■ **PROBLEM REQUIREMENTS**
Go through the records and set each one down exactly, skipping any picture.

■ **TASK INPUT**

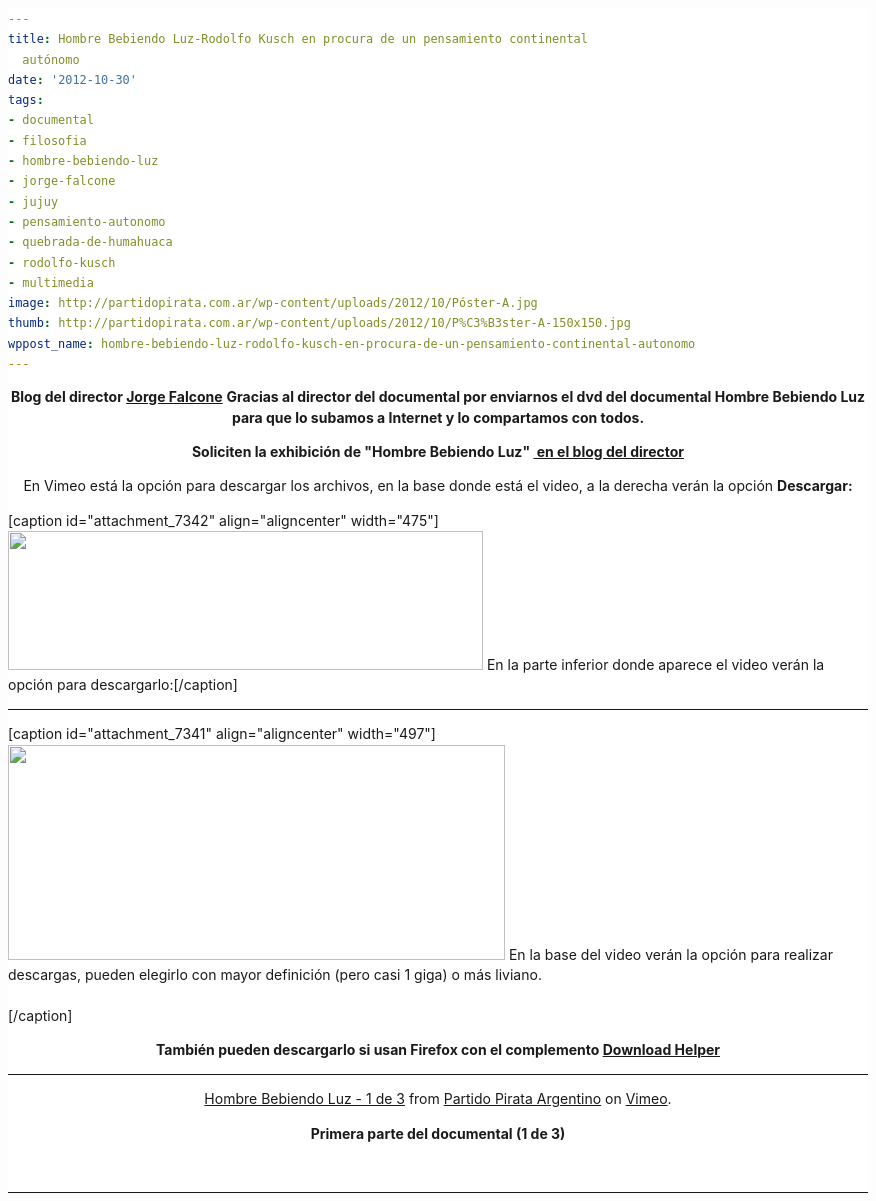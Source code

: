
 ```yaml
---
title: Hombre Bebiendo Luz-Rodolfo Kusch en procura de un pensamiento continental
  autónomo
date: '2012-10-30'
tags:
- documental
- filosofia
- hombre-bebiendo-luz
- jorge-falcone
- jujuy
- pensamiento-autonomo
- quebrada-de-humahuaca
- rodolfo-kusch
- multimedia
image: http://partidopirata.com.ar/wp-content/uploads/2012/10/Póster-A.jpg
thumb: http://partidopirata.com.ar/wp-content/uploads/2012/10/P%C3%B3ster-A-150x150.jpg
wppost_name: hombre-bebiendo-luz-rodolfo-kusch-en-procura-de-un-pensamiento-continental-autonomo
---
```


<p style="text-align: center;"><strong>Blog del director <a href="http://jorgefalcone.blogspot.com" target="_blank">Jorge Falcone</a></strong>
<strong> Gracias al director del documental por enviarnos el dvd del documental Hombre Bebiendo Luz para que lo subamos a Internet y lo compartamos con todos.</strong></p>
<p style="text-align: center;"><strong>Soliciten la exhibición de "Hombre Bebiendo Luz" <strong><a href="http://jorgefalcone.blogspot.com" target="_blank"> en el blog del director</a></strong></strong></p>
<p style="text-align: center;">En Vimeo está la opción para descargar los archivos, en la base donde está el video, a la derecha verán la opción <strong>Descargar:</strong></p>


[caption id="attachment_7342" align="aligncenter" width="475"]<a href="http://partidopirata.com.ar/wp-content/uploads/2012/10/basevimeo.png"><img class=" wp-image-7342" title="basevimeo" src="http://partidopirata.com.ar/wp-content/uploads/2012/10/basevimeo.png" alt="" width="475" height="139" /></a> En la parte inferior donde aparece el video verán la opción para descargarlo:[/caption]

<hr />

[caption id="attachment_7341" align="aligncenter" width="497"]<a href="http://partidopirata.com.ar/wp-content/uploads/2012/10/vimeo2.png"><img class=" wp-image-7341" title="vimeo2" src="http://partidopirata.com.ar/wp-content/uploads/2012/10/vimeo2.png" alt="" width="497" height="215" /></a> En la base del video verán la opción para realizar descargas, pueden elegirlo con mayor definición (pero casi 1 giga) o más liviano.<br /><br />[/caption]
<p style="text-align: center;"><strong><strong></strong>También pueden descargarlo si usan Firefox con el complemento <a href="https://addons.mozilla.org/es/firefox/addon/video-downloadhelper/" target="_blank">Download Helper</a>
</strong></p>


<hr />

<center>
<iframe src="http://player.vimeo.com/video/52424930?badge=0" frameborder="0" width="500" height="281"></iframe></center><center></center><center><a href="http://vimeo.com/52424930">Hombre Bebiendo Luz - 1 de 3</a> from <a href="http://vimeo.com/user3611990">Partido Pirata Argentino</a> on <a href="http://vimeo.com">Vimeo</a>.</center>
<p style="text-align: center;"><strong>Primera parte del documental (1 de 3)</strong></p>
&nbsp;

<hr />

■ **YOUR RESPONSE**
Source code

:
 ```yaml
---
title: Hombre Bebiendo Luz-Rodolfo Kusch en procura de un pensamiento continental
  autónomo
date: '2012-10-30'
tags:
- documental
- filosofia
- hombre-bebiendo-luz
- jorge-falcone
- jujuy
- pensamiento-autonomo
- quebrada-de-humahuaca
- rodolfo-kusch
- multimedia
image: http://partidopirata.com.ar/wp-content/uploads/2012/10/Póster-A.jpg
thumb: http://partidopirata.com.ar/wp-content/uploads/2012/10/P%C3%B3ster-A-150x150.jpg
wppost_name: hombre-bebiendo-luz-rodolfo-kusch-en-procura-de-un-pensamiento-continental-autonomo
---
```


<p style="text-align: center;"><strong>Blog del director <a href="http://jorgefalcone.blogspot.com" target="_blank">Jorge Falcone</a></strong>
<strong> Gracias al director del documental por enviarnos el dvd del documental Hombre Bebiendo Luz para que lo subamos a Internet y lo compartamos con todos.</strong></p>
<p style="text-align: center;"><strong>Soliciten la exhibición de "Hombre Bebiendo Luz" <strong><a href="http://jorgefalcone.blogspot.com" target="_blank"> en el blog del director</a></strong></strong></p>
<p style="text-align: center;">En Vimeo está la opción para descargar los archivos, en la base donde está el video, a la derecha verán la opción <strong>Descargar:</strong></p>


[caption id="attachment_7342" align="aligncenter" width="475"]<a href="http://partidopirata.com.ar/wp-content/uploads/2012/10/basevimeo.png"><img class=" wp-image-7342" title="basevimeo" src="http://partidopirata.com.ar/wp-content/uploads/2012/10/basevimeo.png" alt="" width="475" height="139" /></a> En la parte inferior donde aparece el video verán la opción para descargarlo:[/caption]

<hr />

[caption id="attachment_7341" align="aligncenter" width="497"]<a href="http://partidopirata.com.ar/wp-content/uploads/2012/10/vimeo2.png"><img class=" wp-image-7341" title="vimeo2" src="http://partidopirata.com.ar/wp-content/uploads/2012/10/vimeo2.png" alt="" width="497" height="215" /></a> En la base del video verán la opción para realizar descargas, pueden elegirlo con mayor definición (pero casi 1 giga) o más liviano.<br /><br />[/caption]
<p style="text-align: center;"><strong><strong></strong>También pueden descargarlo si usan Firefox con el complemento <a href="https://addons.mozilla.org/es/firefox/addon/video-downloadhelper/" target="_blank">Download Helper</a>
</strong></p>


<hr />

<center>
<iframe src="http://player.vimeo.com/video/52424930?badge=0" frameborder="0" width="500" height="281"></iframe></center><center></center><center><a href="http://vimeo.com/52424930">Hombre Bebiendo Luz - 1 de 3</a> from <a href="http://vimeo.com/user3611990">Partido Pirata Argentino</a> on <a href="http://vimeo.com">Vimeo</a>.</center>
<p style="text-align: center;"><strong>Primera parte del documental (1 de 3)</strong></p>
&nbsp;

<hr />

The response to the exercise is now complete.